Records from a data collection:

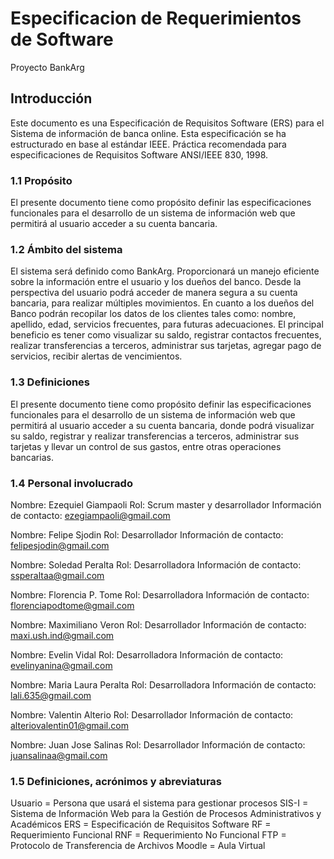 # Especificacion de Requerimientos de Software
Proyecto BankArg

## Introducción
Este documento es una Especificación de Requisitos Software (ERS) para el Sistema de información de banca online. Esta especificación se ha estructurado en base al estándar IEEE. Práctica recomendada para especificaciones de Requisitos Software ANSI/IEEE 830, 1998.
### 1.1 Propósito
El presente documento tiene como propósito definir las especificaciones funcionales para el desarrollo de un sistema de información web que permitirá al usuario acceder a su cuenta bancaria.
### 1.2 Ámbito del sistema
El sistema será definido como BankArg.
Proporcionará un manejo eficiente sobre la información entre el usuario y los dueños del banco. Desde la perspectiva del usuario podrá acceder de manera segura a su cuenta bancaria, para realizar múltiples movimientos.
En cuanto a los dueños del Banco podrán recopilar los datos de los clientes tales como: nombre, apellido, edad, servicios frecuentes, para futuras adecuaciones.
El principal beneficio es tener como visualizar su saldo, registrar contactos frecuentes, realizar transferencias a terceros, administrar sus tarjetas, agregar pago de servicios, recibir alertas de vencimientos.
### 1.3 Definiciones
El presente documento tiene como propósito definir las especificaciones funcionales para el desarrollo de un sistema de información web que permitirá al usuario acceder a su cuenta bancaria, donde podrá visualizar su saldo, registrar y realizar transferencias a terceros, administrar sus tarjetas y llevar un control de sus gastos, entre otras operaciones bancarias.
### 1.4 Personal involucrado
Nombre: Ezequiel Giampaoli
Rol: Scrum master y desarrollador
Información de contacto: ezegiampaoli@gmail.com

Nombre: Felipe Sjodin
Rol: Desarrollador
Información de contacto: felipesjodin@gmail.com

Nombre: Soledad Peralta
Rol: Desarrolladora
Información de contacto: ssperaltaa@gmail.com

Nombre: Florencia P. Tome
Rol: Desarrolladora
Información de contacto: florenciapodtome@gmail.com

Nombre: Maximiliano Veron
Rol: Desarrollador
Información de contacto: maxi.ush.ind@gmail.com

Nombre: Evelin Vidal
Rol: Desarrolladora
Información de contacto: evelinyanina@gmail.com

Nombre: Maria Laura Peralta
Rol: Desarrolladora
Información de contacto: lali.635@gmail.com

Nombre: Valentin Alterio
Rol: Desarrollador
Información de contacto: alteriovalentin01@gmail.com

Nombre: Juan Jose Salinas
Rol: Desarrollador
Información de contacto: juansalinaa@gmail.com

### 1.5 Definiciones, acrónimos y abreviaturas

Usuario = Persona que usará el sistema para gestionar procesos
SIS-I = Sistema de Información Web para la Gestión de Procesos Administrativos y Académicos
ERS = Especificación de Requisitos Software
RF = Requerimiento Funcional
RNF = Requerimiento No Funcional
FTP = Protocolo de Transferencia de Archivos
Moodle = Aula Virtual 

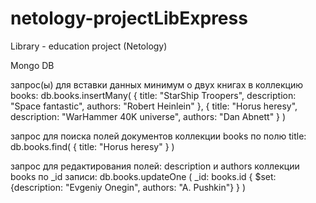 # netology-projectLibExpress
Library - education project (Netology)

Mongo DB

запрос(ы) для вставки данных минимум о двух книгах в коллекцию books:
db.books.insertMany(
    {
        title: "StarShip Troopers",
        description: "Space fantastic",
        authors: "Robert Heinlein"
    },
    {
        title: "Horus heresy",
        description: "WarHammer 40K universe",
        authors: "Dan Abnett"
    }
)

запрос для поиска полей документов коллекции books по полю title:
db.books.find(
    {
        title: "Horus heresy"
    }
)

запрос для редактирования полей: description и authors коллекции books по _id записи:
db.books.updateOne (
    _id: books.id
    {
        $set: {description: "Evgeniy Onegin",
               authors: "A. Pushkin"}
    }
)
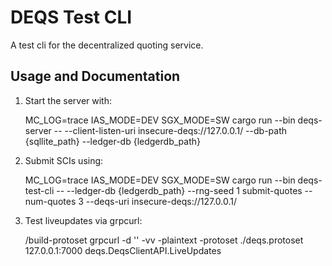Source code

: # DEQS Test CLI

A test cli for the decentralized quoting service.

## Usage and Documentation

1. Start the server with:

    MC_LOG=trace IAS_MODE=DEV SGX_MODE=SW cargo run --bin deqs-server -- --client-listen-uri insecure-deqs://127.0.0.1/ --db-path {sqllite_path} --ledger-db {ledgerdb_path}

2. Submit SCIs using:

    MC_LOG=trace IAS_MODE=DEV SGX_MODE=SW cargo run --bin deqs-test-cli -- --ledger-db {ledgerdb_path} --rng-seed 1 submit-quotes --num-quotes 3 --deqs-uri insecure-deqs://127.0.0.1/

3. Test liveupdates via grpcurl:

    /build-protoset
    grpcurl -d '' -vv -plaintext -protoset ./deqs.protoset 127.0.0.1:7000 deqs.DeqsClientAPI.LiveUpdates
==
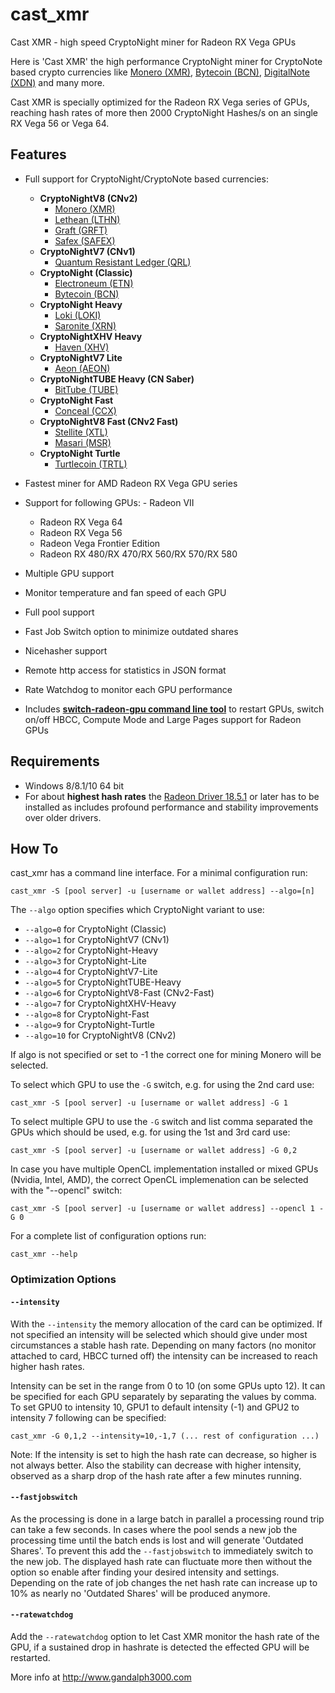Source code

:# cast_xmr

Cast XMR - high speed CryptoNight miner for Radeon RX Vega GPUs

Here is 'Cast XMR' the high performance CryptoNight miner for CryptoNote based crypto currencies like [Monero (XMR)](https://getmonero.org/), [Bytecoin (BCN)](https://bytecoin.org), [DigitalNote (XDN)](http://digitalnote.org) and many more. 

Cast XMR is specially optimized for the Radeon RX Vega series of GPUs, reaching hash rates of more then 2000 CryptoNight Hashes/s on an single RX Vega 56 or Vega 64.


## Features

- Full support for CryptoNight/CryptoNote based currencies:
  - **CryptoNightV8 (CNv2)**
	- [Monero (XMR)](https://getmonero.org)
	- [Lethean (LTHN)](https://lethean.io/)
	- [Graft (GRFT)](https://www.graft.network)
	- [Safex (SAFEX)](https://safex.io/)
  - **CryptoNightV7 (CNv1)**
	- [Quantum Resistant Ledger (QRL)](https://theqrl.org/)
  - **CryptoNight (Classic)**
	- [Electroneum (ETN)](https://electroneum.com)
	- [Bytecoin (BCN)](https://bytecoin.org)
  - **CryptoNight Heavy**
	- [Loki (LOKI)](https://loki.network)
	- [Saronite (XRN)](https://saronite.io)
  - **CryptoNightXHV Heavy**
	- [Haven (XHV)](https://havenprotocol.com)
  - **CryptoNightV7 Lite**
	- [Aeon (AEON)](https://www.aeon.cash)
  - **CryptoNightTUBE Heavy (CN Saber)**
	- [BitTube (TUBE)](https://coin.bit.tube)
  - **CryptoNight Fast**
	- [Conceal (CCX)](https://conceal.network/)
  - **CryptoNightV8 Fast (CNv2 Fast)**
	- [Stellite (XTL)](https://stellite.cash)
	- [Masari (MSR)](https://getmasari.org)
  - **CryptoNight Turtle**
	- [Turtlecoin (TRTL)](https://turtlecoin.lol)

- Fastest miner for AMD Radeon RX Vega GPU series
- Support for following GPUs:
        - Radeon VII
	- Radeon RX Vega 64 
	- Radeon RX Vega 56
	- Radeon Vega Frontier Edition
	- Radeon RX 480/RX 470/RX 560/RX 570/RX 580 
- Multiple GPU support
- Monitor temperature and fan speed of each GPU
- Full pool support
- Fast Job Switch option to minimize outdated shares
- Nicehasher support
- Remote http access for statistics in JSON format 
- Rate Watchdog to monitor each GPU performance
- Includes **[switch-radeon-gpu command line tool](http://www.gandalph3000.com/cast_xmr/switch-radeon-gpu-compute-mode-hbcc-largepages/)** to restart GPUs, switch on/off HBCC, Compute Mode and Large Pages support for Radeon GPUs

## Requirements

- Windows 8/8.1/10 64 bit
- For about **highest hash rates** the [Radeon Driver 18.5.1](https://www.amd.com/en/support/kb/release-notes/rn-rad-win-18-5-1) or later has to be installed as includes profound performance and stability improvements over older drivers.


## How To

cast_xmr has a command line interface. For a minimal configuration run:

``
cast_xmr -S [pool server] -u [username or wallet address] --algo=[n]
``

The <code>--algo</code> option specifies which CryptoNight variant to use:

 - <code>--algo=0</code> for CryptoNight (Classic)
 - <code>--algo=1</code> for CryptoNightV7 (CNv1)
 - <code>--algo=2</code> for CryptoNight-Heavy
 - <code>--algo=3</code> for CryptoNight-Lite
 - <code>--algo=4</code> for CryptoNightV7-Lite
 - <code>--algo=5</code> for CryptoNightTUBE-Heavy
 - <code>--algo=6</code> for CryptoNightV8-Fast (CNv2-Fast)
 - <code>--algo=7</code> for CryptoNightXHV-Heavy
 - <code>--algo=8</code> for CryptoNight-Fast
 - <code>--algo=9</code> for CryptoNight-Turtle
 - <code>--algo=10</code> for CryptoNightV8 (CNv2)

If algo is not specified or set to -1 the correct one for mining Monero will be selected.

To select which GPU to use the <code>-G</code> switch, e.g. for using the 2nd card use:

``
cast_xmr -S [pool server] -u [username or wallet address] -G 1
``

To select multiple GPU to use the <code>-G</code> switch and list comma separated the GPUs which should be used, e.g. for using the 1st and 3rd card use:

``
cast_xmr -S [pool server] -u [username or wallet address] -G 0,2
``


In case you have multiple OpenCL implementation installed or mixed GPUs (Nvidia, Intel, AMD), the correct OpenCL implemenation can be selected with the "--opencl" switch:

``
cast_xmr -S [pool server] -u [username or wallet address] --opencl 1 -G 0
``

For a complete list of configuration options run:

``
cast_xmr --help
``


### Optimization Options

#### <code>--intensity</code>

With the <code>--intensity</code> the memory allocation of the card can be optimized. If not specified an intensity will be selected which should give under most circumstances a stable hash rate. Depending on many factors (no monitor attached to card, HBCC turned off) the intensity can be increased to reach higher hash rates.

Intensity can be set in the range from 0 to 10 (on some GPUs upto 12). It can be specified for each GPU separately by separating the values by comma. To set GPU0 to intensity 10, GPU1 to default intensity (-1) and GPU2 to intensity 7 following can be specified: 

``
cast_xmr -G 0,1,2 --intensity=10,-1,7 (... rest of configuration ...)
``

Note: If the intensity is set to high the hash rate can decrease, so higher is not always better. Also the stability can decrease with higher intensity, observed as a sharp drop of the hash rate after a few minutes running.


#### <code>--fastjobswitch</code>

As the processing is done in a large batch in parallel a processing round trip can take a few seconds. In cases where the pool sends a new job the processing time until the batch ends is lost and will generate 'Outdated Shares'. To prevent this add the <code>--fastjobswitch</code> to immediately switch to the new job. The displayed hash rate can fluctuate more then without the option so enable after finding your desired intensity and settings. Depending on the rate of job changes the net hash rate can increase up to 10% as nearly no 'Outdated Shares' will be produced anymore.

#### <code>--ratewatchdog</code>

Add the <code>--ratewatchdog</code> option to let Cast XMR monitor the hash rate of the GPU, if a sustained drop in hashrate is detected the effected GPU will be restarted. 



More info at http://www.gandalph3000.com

▸ **Description of the task**: Write out exactly the run of lines above that starts at the line containing "# Especificacion de" and ends at the line containing "### 1.3 Definiciones". Include both, and leave the pictures out.

▸ **Result**:
 # Especificacion de Requerimientos de Software
Proyecto BankArg

## Introducción
Este documento es una Especificación de Requisitos Software (ERS) para el Sistema de información de banca online. Esta especificación se ha estructurado en base al estándar IEEE. Práctica recomendada para especificaciones de Requisitos Software ANSI/IEEE 830, 1998.
### 1.1 Propósito
El presente documento tiene como propósito definir las especificaciones funcionales para el desarrollo de un sistema de información web que permitirá al usuario acceder a su cuenta bancaria.
### 1.2 Ámbito del sistema
El sistema será definido como BankArg.
Proporcionará un manejo eficiente sobre la información entre el usuario y los dueños del banco. Desde la perspectiva del usuario podrá acceder de manera segura a su cuenta bancaria, para realizar múltiples movimientos.
En cuanto a los dueños del Banco podrán recopilar los datos de los clientes tales como: nombre, apellido, edad, servicios frecuentes, para futuras adecuaciones.
El principal beneficio es tener como visualizar su saldo, registrar contactos frecuentes, realizar transferencias a terceros, administrar sus tarjetas, agregar pago de servicios, recibir alertas de vencimientos.
### 1.3 Definiciones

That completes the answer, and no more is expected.